It seems like things have been piling up over the last few weeks. It's not my intention to complain or whine, but to declare and demonstrate to Satan that I have faith in my God and his word and what Jesus accomplished while he was here on earth. I won't be making a list of things that concern me, but I am praying for all circumstances to be handled according to God's will. I can see some things working out in time, but "being patient" is a very hard lesson to learn. It reminds me of the old joke: How do you eat an elephant? Answer: One bite at a time. Some of the molehills have been conquered and others will be soon. The Bible says that we can move mountains with our faith.
Mark 11:23 Truly I tell you, whoever says to this mountain, Be lifted up and thrown into the sea! and does not doubt at all in his heart but believes that what he says will take place, it will be done for him.

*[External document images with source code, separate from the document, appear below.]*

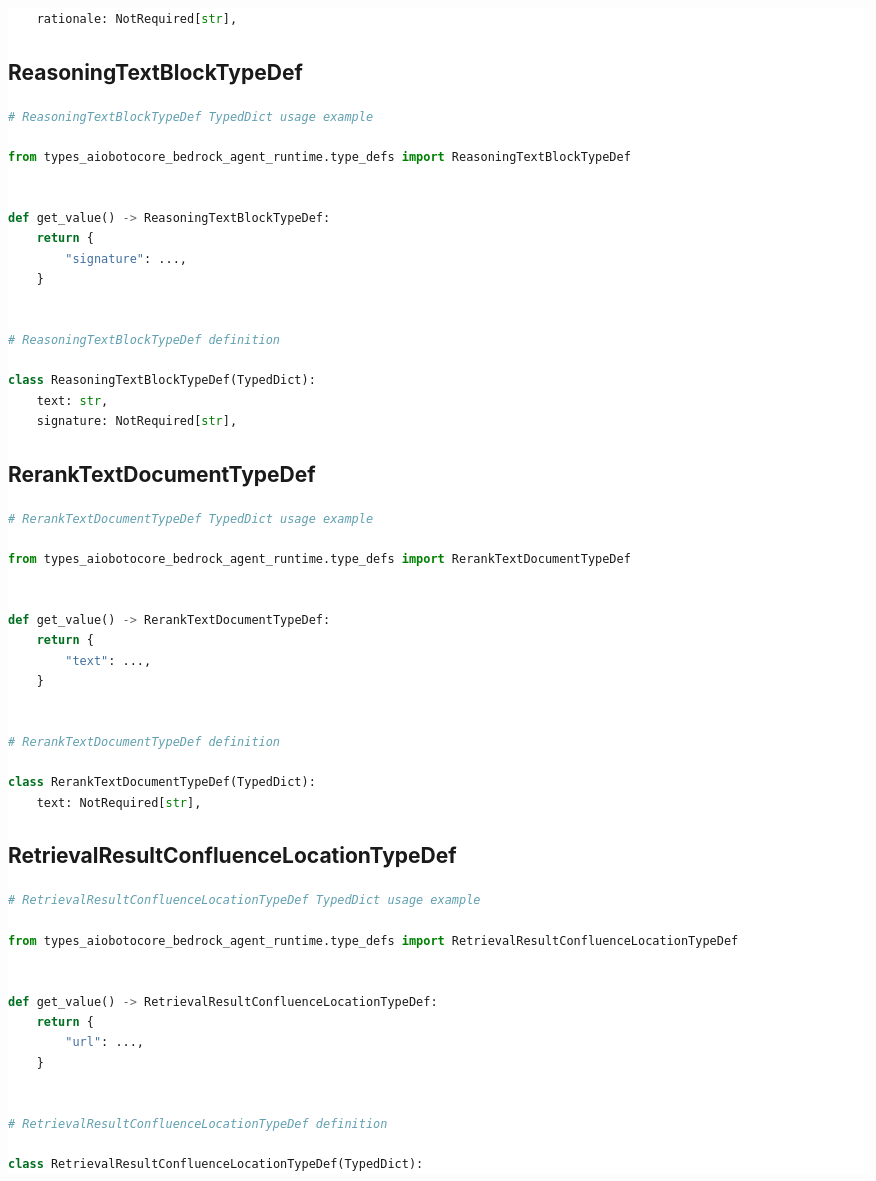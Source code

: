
 ```python
    rationale: NotRequired[str],
```


## ReasoningTextBlockTypeDef

```python
# ReasoningTextBlockTypeDef TypedDict usage example

from types_aiobotocore_bedrock_agent_runtime.type_defs import ReasoningTextBlockTypeDef


def get_value() -> ReasoningTextBlockTypeDef:
    return {
        "signature": ...,
    }


# ReasoningTextBlockTypeDef definition

class ReasoningTextBlockTypeDef(TypedDict):
    text: str,
    signature: NotRequired[str],
```


## RerankTextDocumentTypeDef

```python
# RerankTextDocumentTypeDef TypedDict usage example

from types_aiobotocore_bedrock_agent_runtime.type_defs import RerankTextDocumentTypeDef


def get_value() -> RerankTextDocumentTypeDef:
    return {
        "text": ...,
    }


# RerankTextDocumentTypeDef definition

class RerankTextDocumentTypeDef(TypedDict):
    text: NotRequired[str],
```


## RetrievalResultConfluenceLocationTypeDef

```python
# RetrievalResultConfluenceLocationTypeDef TypedDict usage example

from types_aiobotocore_bedrock_agent_runtime.type_defs import RetrievalResultConfluenceLocationTypeDef


def get_value() -> RetrievalResultConfluenceLocationTypeDef:
    return {
        "url": ...,
    }


# RetrievalResultConfluenceLocationTypeDef definition

class RetrievalResultConfluenceLocationTypeDef(TypedDict):
```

I am standing on that Scripture daily.
Another Scripture that lifts me is Proverbs 4: 20-27
My son, give attention to my words;
Incline your ear to my sayings.
21 Do not let them depart from your eyes;
Keep them in the midst of your heart;
22 For they are life to those who find them,
And health to all their flesh.
23 Keep your heart with all diligence,
For out of it spring the issues of life.
24 Put away from you a deceitful mouth,
And put perverse lips far from you.
25 Let your eyes look straight ahead,
And your eyelids look right before you.
26 Ponder the path of your feet,
And let all your ways be established.
27 Do not turn to the right or the left;
Remove your foot from evil.
One more week of antibiotics and hopefully I'll be clean as a whistle.
Sometimes the sayings that we use such as "clean as a whistle" interest me as to their meaning and origin. This is the definition I found from ASK.com.
Where Does the Saying Clean as a Whistle Come from?
The saying 'clean as a whistle' means to be as smooth and clean as a clear-toned whistle, meaning that the person or item has no imperfections or is not guilty. The origin of the saying is not really known, though it appeared in a number of writings from the 18th century.